[LMB] OT: Dinner challenge

M. Traber mtraber251 at earthlink.net
Tue, 10 Aug 2004 11:42:12 -0400


Alex Y. Kwan wrote:

>Hello,
>
>I'm just wondering, how's liver typically served for the listees who dislike
>liver? I keep hearing about how awful liver is and I've always thought it
>was quite delicious...especially when it's cooked just the right amount.
>
Well, cooking it the right amount is the crux of the problem..........

In the US, liver was cooked *thoroughly* stopping just before actual 
carbonization....does that give you a clue?

Honestly, the trend for meat seemed to be blood rare or shoeleather, and 
organ meats instead of being cooked rare or medium rare was cooked to 
shoeleather... unless you were jewish and or ethnic, and your family 
used the traditional recipes. You can stop now if you dont want the long 
version=)

I am *not* going to get into the discussion here that I was in on the 
SCA-Cooks list that was one of the final straws to me quitting the SCA, 
just sum it up as I consider people on this list to NOT be *typical* 
americans for one reason or another [speaking in re USAians...]

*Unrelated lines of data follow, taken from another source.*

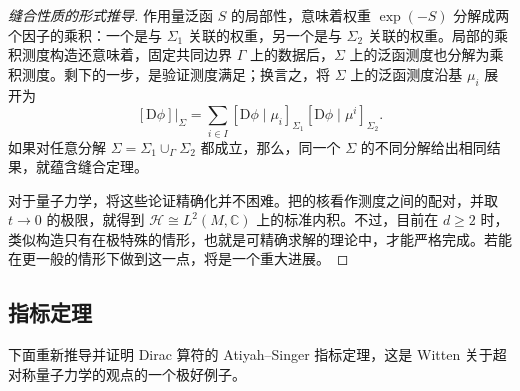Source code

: \begin{proof}[缝合性质的形式推导]
作用量泛函 $S$ 的局部性，意味着权重 $\exp(-S)$ 分解成两个因子的乘积：一个是与 $\Sigma_1$ 关联的权重，另一个是与 $\Sigma_2$ 关联的权重。局部的乘积测度构造还意味着，固定共同边界 $\Gamma$ 上的数据后，$\Sigma$ 上的泛函测度也分解为乘积测度。剩下的一步，是验证测度满足；换言之，将 $\Sigma$ 上的泛函测度沿基 $\mu_i$ 展开为
\[
[\mathrm{D}\phi]|_\Sigma
=\sum_{i\in I}[\mathrm{D}\phi\mid\mu_i]_{\Sigma_1}
[\mathrm{D}\phi\mid\mu^i]_{\Sigma_2}.
\]
如果对任意分解 $\Sigma=\Sigma_1\cup_\Gamma\Sigma_2$ 都成立，那么，同一个 $\Sigma$ 的不同分解给出相同结果，就蕴含缝合定理。

对于量子力学，将这些论证精确化并不困难。把的核看作测度之间的配对，并取 $t\to0$ 的极限，就得到 $\mathcal{H}\cong L^2(M,\mathbb{C})$ 上的标准内积。不过，目前在 $d\ge2$ 时，类似构造只有在极特殊的情形，也就是可精确求解的理论中，才能严格完成。若能在更一般的情形下做到这一点，将是一个重大进展。
\end{proof}

\subsection{指标定理}\label{sec:3.1.3}

下面重新推导并证明 Dirac 算符的 Atiyah--Singer 指标定理，这是 Witten 关于超对称量子力学的观点的一个极好例子。

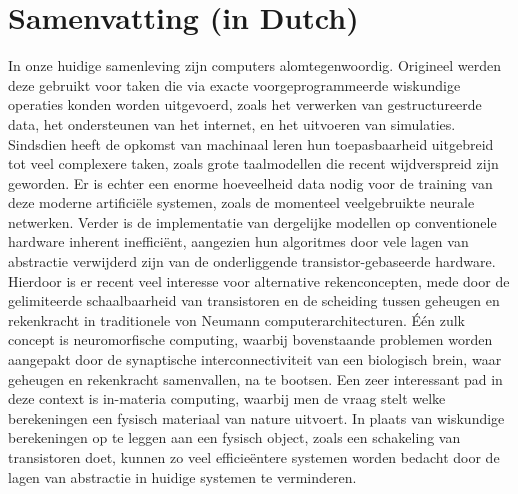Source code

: \chapter*{Samenvatting (in Dutch)}
In onze huidige samenleving zijn computers alomtegenwoordig.
Origineel werden deze gebruikt voor taken die via exacte voorgeprogrammeerde wiskundige operaties konden worden uitgevoerd, zoals het verwerken van gestructureerde data, het ondersteunen van het internet, en het uitvoeren van simulaties.
Sindsdien heeft de opkomst van machinaal leren hun toepasbaarheid uitgebreid tot veel complexere taken, zoals grote taalmodellen die recent wijdverspreid zijn geworden.
Er is echter een enorme hoeveelheid data nodig voor de training van deze moderne artifici\"ele systemen, zoals de momenteel veelgebruikte neurale netwerken.
Verder is de implementatie van dergelijke modellen op conventionele hardware inherent ineffici\"ent, aangezien hun algoritmes door vele lagen van abstractie verwijderd zijn van de onderliggende transistor-gebaseerde hardware.
Hierdoor is er recent veel interesse voor alternative rekenconcepten, mede door de gelimiteerde schaalbaarheid van transistoren en de scheiding tussen geheugen en rekenkracht in traditionele von Neumann computerarchitecturen.
\'E\'en zulk concept is neuromorfische computing, waarbij bovenstaande problemen worden aangepakt door de synaptische interconnectiviteit van een biologisch brein, waar geheugen en rekenkracht samenvallen, na te bootsen.
Een zeer interessant pad in deze context is in-materia computing, waarbij men de vraag stelt welke berekeningen een fysisch materiaal van nature uitvoert.
In plaats van wiskundige berekeningen op te leggen aan een fysisch object, zoals een schakeling van transistoren doet, kunnen zo veel efficie\"entere systemen worden bedacht door de lagen van abstractie in huidige systemen te verminderen. \\

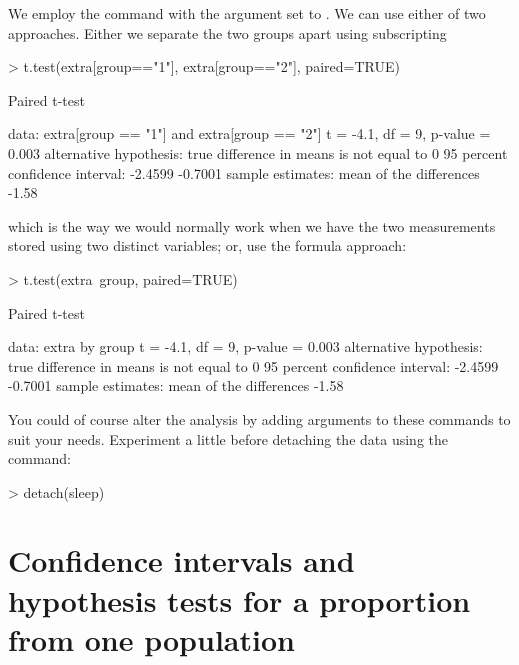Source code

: We employ the  command with the  argument set to . We can use either of two approaches. Either we separate the two groups apart using subscripting
\begin{Schunk}
\begin{Sinput}
> t.test(extra[group=="1"], extra[group=="2"], paired=TRUE)
\end{Sinput}
\begin{Soutput}

	Paired t-test

data:  extra[group == "1"] and extra[group == "2"]
t = -4.1, df = 9, p-value = 0.003
alternative hypothesis: true difference in means is not equal to 0
95 percent confidence interval:
 -2.4599 -0.7001
sample estimates:
mean of the differences 
                  -1.58 
\end{Soutput}
\end{Schunk}

which is the way we would normally work when we have the two measurements stored using two distinct variables; or, use the formula approach:
\begin{Schunk}
\begin{Sinput}
> t.test(extra~group, paired=TRUE)
\end{Sinput}
\begin{Soutput}

	Paired t-test

data:  extra by group
t = -4.1, df = 9, p-value = 0.003
alternative hypothesis: true difference in means is not equal to 0
95 percent confidence interval:
 -2.4599 -0.7001
sample estimates:
mean of the differences 
                  -1.58 
\end{Soutput}
\end{Schunk}

You could of course alter the analysis by adding arguments to these commands to suit your needs. Experiment a little before detaching the  data using the  command:
\begin{Schunk}
\begin{Sinput}
> detach(sleep)
\end{Sinput}
\end{Schunk}


\section{Confidence intervals and hypothesis tests for a proportion from one population}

You see, clinical cooking is an american invention springing from the 
wellness fads of the 1800, and many young women were given books instead 
of traditional teaching - books on how to run your home efficiently and 
*hygenically* including dietary advice. I can sort of see where it came 
from, people at the time were rabidly into modernization, and much that 
was traditional was seen as old wives tale and superstition based [and 
much was, actually=)] So instead of a woman learning how to make a 
lovely batch of liver dumplings in soup, she would be told that she 
needed to take a slice of liver, cook the hell [and juices] out of it, 
and serve it with certainly 'scientifically chosen' portions of veggies. 
That is why most american meals are what in resteraunt terms are '3 
plops' or a slab of meat, 2 plops of veggies and 1 plop of starch 
[steak, green beans, carrots and mashed potatoes frex.] If you look at 
the prevalent cookbooks available in the US from 1880 to about 1955 they 
are what I call 'white bread american slop] based on this hygenic food 
idea...see if you can find in the library sometime things like 1930s 
editions of Fanny Farmer, Good Housekeeping, Boston Cooking School and 
similar cookbooks...

It wasnt until the 50s and the advent of even *more* convenience foods 
that this hygenic cooking started losing ground, and an influx of 
magazines aimed at women who through dint of WW2 needed to be gently 
recultured to leave the workplace and re-enter the housewife paradigm, 
and magazines like Good Housekeepimg, Women's Day and McCalls started 
flogging menu planning and recipes based not just on traditional 
american foods, but how to manage integrating convenience foods into the 
home kitchen, and the first real ehtnic cooking sort of leaked in by 
means of the integration of pacific cooking - how to cook chinese, 
polynesian and hawaiian in the home [ we were integrating hawaii into 
statehood, and more and more people were getting interested in eating 
out in restaraunts, and frequently were interested in recreating dishes 
at home...]

It wasn't really until the 60s and the acceptance of more nonconformist 
habits that ethnic cooking became acceptable, and cookbooks and 
magazines started reflecting this, integrating dishes and trying to keep 
the ethnic ingredients intact rather than making them sanitary and 
hygenica and bland enough to appeal to the vast whitebread conformists 
in the US. If you sort of want to see what I am speaking of, watch  'On 
A Clear Day You Can See Forever' with Barbra Streisand. She is engaged 
to a young man about to join 'corporate family america' of the 50s and 
early 60s...where they interviewed not just the man, but his wife and 
family had to conform to their corporate identity....very monolithic=) 
Julia Childs was one of the earlier cooking shows, and she was just 
classic french cuisine...but she was avidly into getting out the message 
that rare meat was a *good* thing, and seasoning with more than salt, 
pepper and parsley was a good thing=)
http://www.lileks.com/institute/gallery/index.html


-- 
--
For it's Tommy this, an' Tommy that, an' "Chuck him out, the brute!"
But it's "Saviour of 'is country," when the guns begin to shoot;
An' it's Tommy this, an' Tommy that, an' anything you please;
But Tommy ain't a bloomin' fool - you bet that Tommy sees!